_Task brief_
Given the listing below, write out exactly the lines starting with the line that has "Fang Yuan berjalan ke Kamar Gu sendirian." and going on through the line that has "Untuk saat ini, Fang", both kept.

_Excerpted records_
-=-=-=-=-

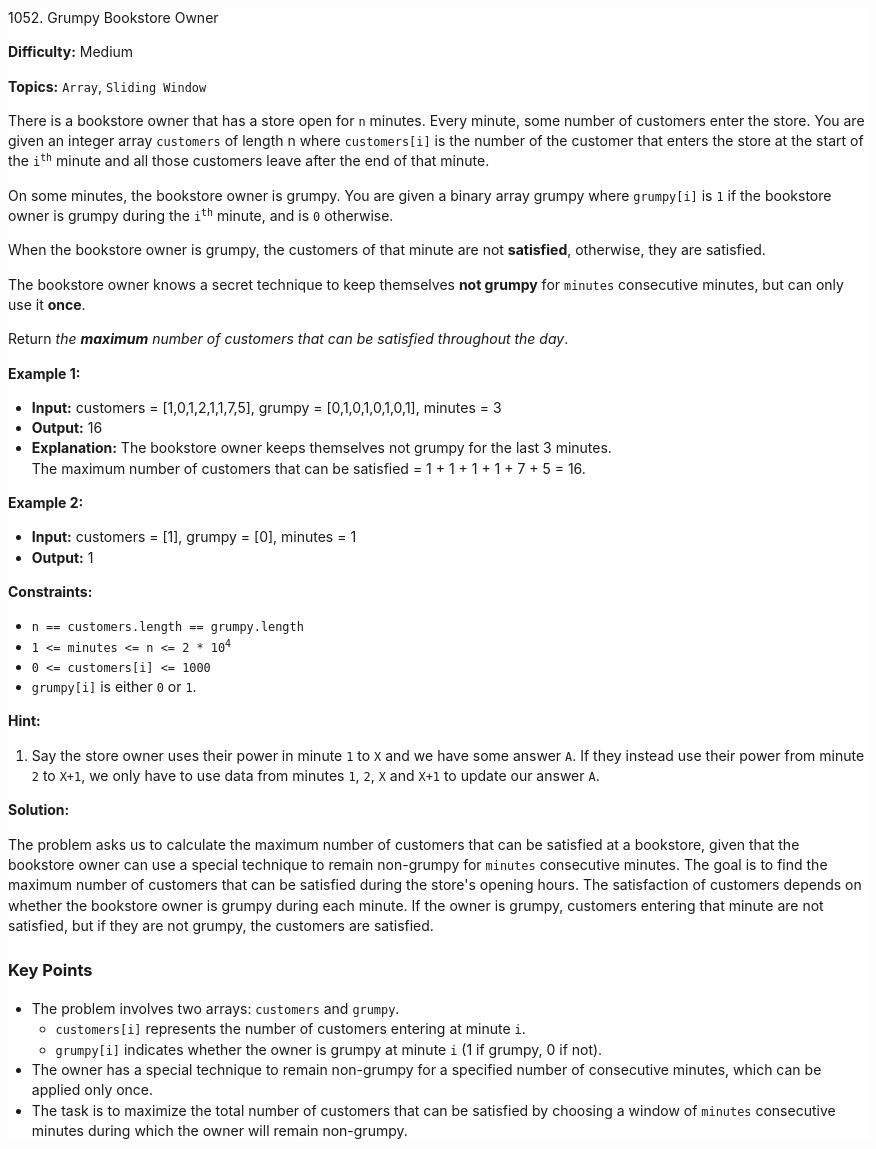 1052\. Grumpy Bookstore Owner

**Difficulty:** Medium

**Topics:** `Array`, `Sliding Window`

There is a bookstore owner that has a store open for `n` minutes. Every minute, some number of customers enter the store. You are given an integer array `customers` of length n where `customers[i]` is the number of the customer that enters the store at the start of the <code>i<sup>th</sup></code> minute and all those customers leave after the end of that minute.

On some minutes, the bookstore owner is grumpy. You are given a binary array grumpy where `grumpy[i]` is `1` if the bookstore owner is grumpy during the <code>i<sup>th</sup></code> minute, and is `0` otherwise.

When the bookstore owner is grumpy, the customers of that minute are not **satisfied**, otherwise, they are satisfied.

The bookstore owner knows a secret technique to keep themselves **not grumpy** for `minutes` consecutive minutes, but can only use it **once**.

Return _the **maximum** number of customers that can be satisfied throughout the day_.

**Example 1:**

- **Input:** customers = [1,0,1,2,1,1,7,5], grumpy = [0,1,0,1,0,1,0,1], minutes = 3
- **Output:** 16
- **Explanation:** The bookstore owner keeps themselves not grumpy for the last 3 minutes.\
  The maximum number of customers that can be satisfied = 1 + 1 + 1 + 1 + 7 + 5 = 16.

**Example 2:**

- **Input:** customers = [1], grumpy = [0], minutes = 1
- **Output:** 1

**Constraints:**

- <code>n == customers.length == grumpy.length</code>
- <code>1 <= minutes <= n <= 2 * 10<sup>4</sup></code>
- <code>0 <= customers[i] <= 1000</code>
- `grumpy[i]` is either `0` or `1`.


**Hint:**
1. Say the store owner uses their power in minute `1` to `X` and we have some answer `A`. If they instead use their power from minute `2` to `X+1`, we only have to use data from minutes `1`, `2`, `X` and `X+1` to update our answer `A`.


**Solution:**

The problem asks us to calculate the maximum number of customers that can be satisfied at a bookstore, given that the bookstore owner can use a special technique to remain non-grumpy for `minutes` consecutive minutes. The goal is to find the maximum number of customers that can be satisfied during the store's opening hours. The satisfaction of customers depends on whether the bookstore owner is grumpy during each minute. If the owner is grumpy, customers entering that minute are not satisfied, but if they are not grumpy, the customers are satisfied.

### **Key Points**
- The problem involves two arrays: `customers` and `grumpy`.
  - `customers[i]` represents the number of customers entering at minute `i`.
  - `grumpy[i]` indicates whether the owner is grumpy at minute `i` (1 if grumpy, 0 if not).
- The owner has a special technique to remain non-grumpy for a specified number of consecutive minutes, which can be applied only once.
- The task is to maximize the total number of customers that can be satisfied by choosing a window of `minutes` consecutive minutes during which the owner will remain non-grumpy.

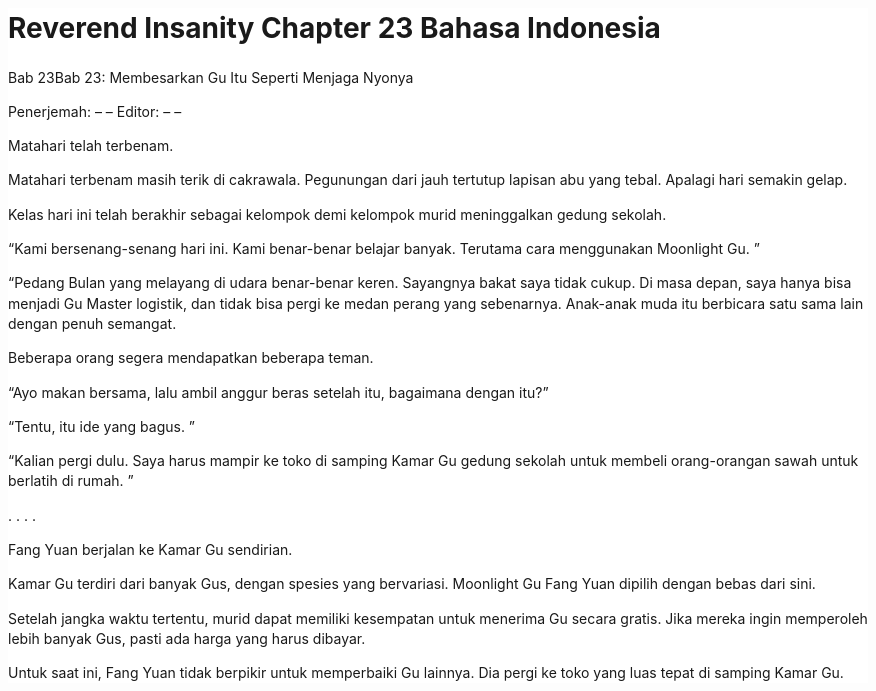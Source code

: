 # Reverend Insanity Chapter 23 Bahasa Indonesia

Bab 23Bab 23: Membesarkan Gu Itu Seperti Menjaga Nyonya

Penerjemah: – – Editor: – –

Matahari telah terbenam.



Matahari terbenam masih terik di cakrawala. Pegunungan dari jauh tertutup lapisan abu yang tebal. Apalagi hari semakin gelap.



Kelas hari ini telah berakhir sebagai kelompok demi kelompok murid meninggalkan gedung sekolah.



“Kami bersenang-senang hari ini. Kami benar-benar belajar banyak. Terutama cara menggunakan Moonlight Gu. ”



“Pedang Bulan yang melayang di udara benar-benar keren. Sayangnya bakat saya tidak cukup. Di masa depan, saya hanya bisa menjadi Gu Master logistik, dan tidak bisa pergi ke medan perang yang sebenarnya. Anak-anak muda itu berbicara satu sama lain dengan penuh semangat.



Beberapa orang segera mendapatkan beberapa teman.



“Ayo makan bersama, lalu ambil anggur beras setelah itu, bagaimana dengan itu?”



“Tentu, itu ide yang bagus. ”



“Kalian pergi dulu. Saya harus mampir ke toko di samping Kamar Gu gedung sekolah untuk membeli orang-orangan sawah untuk berlatih di rumah. ”



. . . .



Fang Yuan berjalan ke Kamar Gu sendirian.



Kamar Gu terdiri dari banyak Gus, dengan spesies yang bervariasi. Moonlight Gu Fang Yuan dipilih dengan bebas dari sini.



Setelah jangka waktu tertentu, murid dapat memiliki kesempatan untuk menerima Gu secara gratis. Jika mereka ingin memperoleh lebih banyak Gus, pasti ada harga yang harus dibayar.



Untuk saat ini, Fang Yuan tidak berpikir untuk memperbaiki Gu lainnya. Dia pergi ke toko yang luas tepat di samping Kamar Gu.

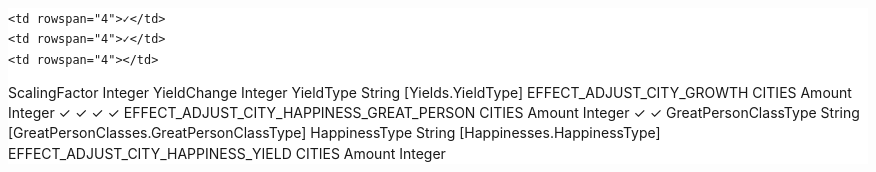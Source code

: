 	<td rowspan="4">✓</td>
	<td rowspan="4">✓</td>
	<td rowspan="4"></td>
</tr>
<tr class="Argument">
	<td>ScalingFactor</td>
	<td>Integer</td>
	<td></td>
</tr>
<tr class="Argument">
	<td>YieldChange</td>
	<td>Integer</td>
	<td></td>
</tr>
<tr class="Argument">
	<td>YieldType</td>
	<td>String</td>
	<td>[Yields.YieldType]</td>
</tr>
<tr class="EffectType">
	<td rowspan="1"></td>
	<td rowspan="1">EFFECT_ADJUST_CITY_GROWTH</td>
	<td rowspan="1">CITIES</td>
	<td>Amount</td>
	<td>Integer</td>
	<td></td>
	<td rowspan="1"></td>
	<td rowspan="1">✓</td>
	<td rowspan="1">✓</td>
	<td rowspan="1">✓</td>
	<td rowspan="1">✓</td>
</tr>
<tr class="EffectType">
	<td rowspan="3"></td>
	<td rowspan="3">EFFECT_ADJUST_CITY_HAPPINESS_GREAT_PERSON</td>
	<td rowspan="3">CITIES</td>
	<td>Amount</td>
	<td>Integer</td>
	<td></td>
	<td rowspan="3"></td>
	<td rowspan="3"></td>
	<td rowspan="3">✓</td>
	<td rowspan="3">✓</td>
	<td rowspan="3"></td>
</tr>
<tr class="Argument">
	<td>GreatPersonClassType</td>
	<td>String</td>
	<td>[GreatPersonClasses.GreatPersonClassType]</td>
</tr>
<tr class="Argument">
	<td>HappinessType</td>
	<td>String</td>
	<td>[Happinesses.HappinessType]</td>
</tr>
<tr class="EffectType">
	<td rowspan="3"></td>
	<td rowspan="3">EFFECT_ADJUST_CITY_HAPPINESS_YIELD</td>
	<td rowspan="3">CITIES</td>
	<td>Amount</td>
	<td>Integer</td>
	<td></td>
	<td rowspan="3"></td>
	<td rowspan="3"></td>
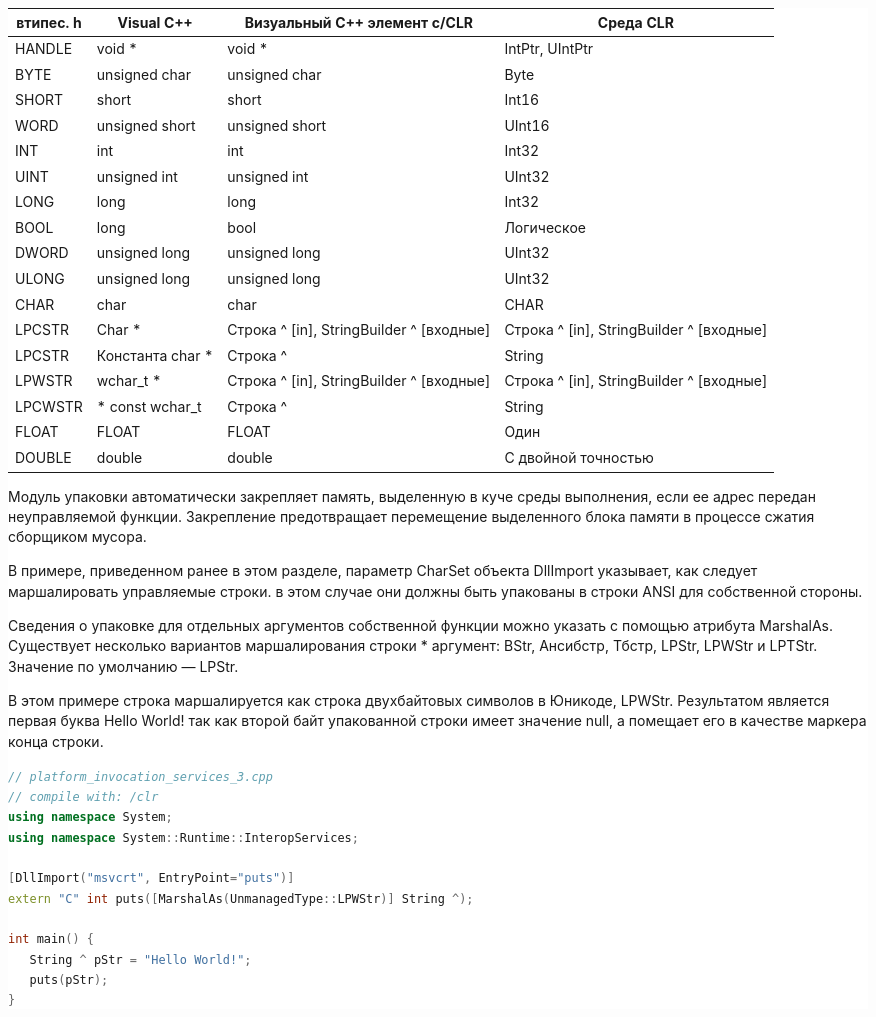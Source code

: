 |втипес. h|Visual C++|Визуальный C++ элемент с/CLR|Среда CLR|
|--------------|------------------|-----------------------------|-----------------------------|
|HANDLE|void \*|void \*|IntPtr, UIntPtr|
|BYTE|unsigned char|unsigned char|Byte|
|SHORT|short|short|Int16|
|WORD|unsigned short|unsigned short|UInt16|
|INT|int|int|Int32|
|UINT|unsigned int|unsigned int|UInt32|
|LONG|long|long|Int32|
|BOOL|long|bool|Логическое|
|DWORD|unsigned long|unsigned long|UInt32|
|ULONG|unsigned long|unsigned long|UInt32|
|CHAR|char|char|CHAR|
|LPCSTR|Char \*|Строка ^ [in], StringBuilder ^ [входные]|Строка ^ [in], StringBuilder ^ [входные]|
|LPCSTR|Константа char \*|Строка ^|String|
|LPWSTR|wchar_t \*|Строка ^ [in], StringBuilder ^ [входные]|Строка ^ [in], StringBuilder ^ [входные]|
|LPCWSTR|\* const wchar_t|Строка ^|String|
|FLOAT|FLOAT|FLOAT|Один|
|DOUBLE|double|double|С двойной точностью|

Модуль упаковки автоматически закрепляет память, выделенную в куче среды выполнения, если ее адрес передан неуправляемой функции. Закрепление предотвращает перемещение выделенного блока памяти в процессе сжатия сборщиком мусора.

В примере, приведенном ранее в этом разделе, параметр CharSet объекта DllImport указывает, как следует маршалировать управляемые строки. в этом случае они должны быть упакованы в строки ANSI для собственной стороны.

Сведения о упаковке для отдельных аргументов собственной функции можно указать с помощью атрибута MarshalAs. Существует несколько вариантов маршалирования строки \* аргумент: BStr, Ансибстр, Тбстр, LPStr, LPWStr и LPTStr. Значение по умолчанию — LPStr.

В этом примере строка маршалируется как строка двухбайтовых символов в Юникоде, LPWStr. Результатом является первая буква Hello World! так как второй байт упакованной строки имеет значение null, а помещает его в качестве маркера конца строки.

```cpp
// platform_invocation_services_3.cpp
// compile with: /clr
using namespace System;
using namespace System::Runtime::InteropServices;

[DllImport("msvcrt", EntryPoint="puts")]
extern "C" int puts([MarshalAs(UnmanagedType::LPWStr)] String ^);

int main() {
   String ^ pStr = "Hello World!";
   puts(pStr);
}
```

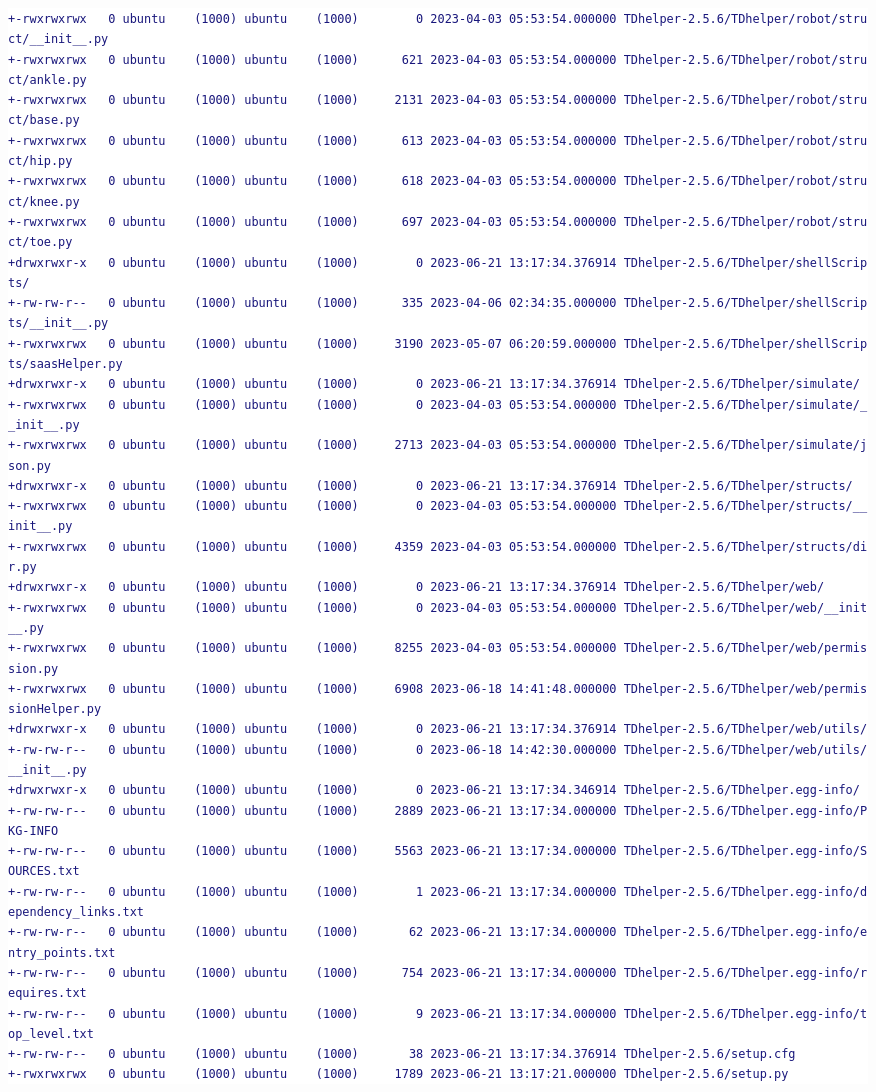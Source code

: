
 ```diff
+-rwxrwxrwx   0 ubuntu    (1000) ubuntu    (1000)        0 2023-04-03 05:53:54.000000 TDhelper-2.5.6/TDhelper/robot/struct/__init__.py
+-rwxrwxrwx   0 ubuntu    (1000) ubuntu    (1000)      621 2023-04-03 05:53:54.000000 TDhelper-2.5.6/TDhelper/robot/struct/ankle.py
+-rwxrwxrwx   0 ubuntu    (1000) ubuntu    (1000)     2131 2023-04-03 05:53:54.000000 TDhelper-2.5.6/TDhelper/robot/struct/base.py
+-rwxrwxrwx   0 ubuntu    (1000) ubuntu    (1000)      613 2023-04-03 05:53:54.000000 TDhelper-2.5.6/TDhelper/robot/struct/hip.py
+-rwxrwxrwx   0 ubuntu    (1000) ubuntu    (1000)      618 2023-04-03 05:53:54.000000 TDhelper-2.5.6/TDhelper/robot/struct/knee.py
+-rwxrwxrwx   0 ubuntu    (1000) ubuntu    (1000)      697 2023-04-03 05:53:54.000000 TDhelper-2.5.6/TDhelper/robot/struct/toe.py
+drwxrwxr-x   0 ubuntu    (1000) ubuntu    (1000)        0 2023-06-21 13:17:34.376914 TDhelper-2.5.6/TDhelper/shellScripts/
+-rw-rw-r--   0 ubuntu    (1000) ubuntu    (1000)      335 2023-04-06 02:34:35.000000 TDhelper-2.5.6/TDhelper/shellScripts/__init__.py
+-rwxrwxrwx   0 ubuntu    (1000) ubuntu    (1000)     3190 2023-05-07 06:20:59.000000 TDhelper-2.5.6/TDhelper/shellScripts/saasHelper.py
+drwxrwxr-x   0 ubuntu    (1000) ubuntu    (1000)        0 2023-06-21 13:17:34.376914 TDhelper-2.5.6/TDhelper/simulate/
+-rwxrwxrwx   0 ubuntu    (1000) ubuntu    (1000)        0 2023-04-03 05:53:54.000000 TDhelper-2.5.6/TDhelper/simulate/__init__.py
+-rwxrwxrwx   0 ubuntu    (1000) ubuntu    (1000)     2713 2023-04-03 05:53:54.000000 TDhelper-2.5.6/TDhelper/simulate/json.py
+drwxrwxr-x   0 ubuntu    (1000) ubuntu    (1000)        0 2023-06-21 13:17:34.376914 TDhelper-2.5.6/TDhelper/structs/
+-rwxrwxrwx   0 ubuntu    (1000) ubuntu    (1000)        0 2023-04-03 05:53:54.000000 TDhelper-2.5.6/TDhelper/structs/__init__.py
+-rwxrwxrwx   0 ubuntu    (1000) ubuntu    (1000)     4359 2023-04-03 05:53:54.000000 TDhelper-2.5.6/TDhelper/structs/dir.py
+drwxrwxr-x   0 ubuntu    (1000) ubuntu    (1000)        0 2023-06-21 13:17:34.376914 TDhelper-2.5.6/TDhelper/web/
+-rwxrwxrwx   0 ubuntu    (1000) ubuntu    (1000)        0 2023-04-03 05:53:54.000000 TDhelper-2.5.6/TDhelper/web/__init__.py
+-rwxrwxrwx   0 ubuntu    (1000) ubuntu    (1000)     8255 2023-04-03 05:53:54.000000 TDhelper-2.5.6/TDhelper/web/permission.py
+-rwxrwxrwx   0 ubuntu    (1000) ubuntu    (1000)     6908 2023-06-18 14:41:48.000000 TDhelper-2.5.6/TDhelper/web/permissionHelper.py
+drwxrwxr-x   0 ubuntu    (1000) ubuntu    (1000)        0 2023-06-21 13:17:34.376914 TDhelper-2.5.6/TDhelper/web/utils/
+-rw-rw-r--   0 ubuntu    (1000) ubuntu    (1000)        0 2023-06-18 14:42:30.000000 TDhelper-2.5.6/TDhelper/web/utils/__init__.py
+drwxrwxr-x   0 ubuntu    (1000) ubuntu    (1000)        0 2023-06-21 13:17:34.346914 TDhelper-2.5.6/TDhelper.egg-info/
+-rw-rw-r--   0 ubuntu    (1000) ubuntu    (1000)     2889 2023-06-21 13:17:34.000000 TDhelper-2.5.6/TDhelper.egg-info/PKG-INFO
+-rw-rw-r--   0 ubuntu    (1000) ubuntu    (1000)     5563 2023-06-21 13:17:34.000000 TDhelper-2.5.6/TDhelper.egg-info/SOURCES.txt
+-rw-rw-r--   0 ubuntu    (1000) ubuntu    (1000)        1 2023-06-21 13:17:34.000000 TDhelper-2.5.6/TDhelper.egg-info/dependency_links.txt
+-rw-rw-r--   0 ubuntu    (1000) ubuntu    (1000)       62 2023-06-21 13:17:34.000000 TDhelper-2.5.6/TDhelper.egg-info/entry_points.txt
+-rw-rw-r--   0 ubuntu    (1000) ubuntu    (1000)      754 2023-06-21 13:17:34.000000 TDhelper-2.5.6/TDhelper.egg-info/requires.txt
+-rw-rw-r--   0 ubuntu    (1000) ubuntu    (1000)        9 2023-06-21 13:17:34.000000 TDhelper-2.5.6/TDhelper.egg-info/top_level.txt
+-rw-rw-r--   0 ubuntu    (1000) ubuntu    (1000)       38 2023-06-21 13:17:34.376914 TDhelper-2.5.6/setup.cfg
+-rwxrwxrwx   0 ubuntu    (1000) ubuntu    (1000)     1789 2023-06-21 13:17:21.000000 TDhelper-2.5.6/setup.py
```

-=-=-=-=-

_Exercise result_
Fang Yuan berjalan ke Kamar Gu sendirian.



Kamar Gu terdiri dari banyak Gus, dengan spesies yang bervariasi. Moonlight Gu Fang Yuan dipilih dengan bebas dari sini.



Setelah jangka waktu tertentu, murid dapat memiliki kesempatan untuk menerima Gu secara gratis. Jika mereka ingin memperoleh lebih banyak Gus, pasti ada harga yang harus dibayar.



Untuk saat ini, Fang Yuan tidak berpikir untuk memperbaiki Gu lainnya. Dia pergi ke toko yang luas tepat di samping Kamar Gu.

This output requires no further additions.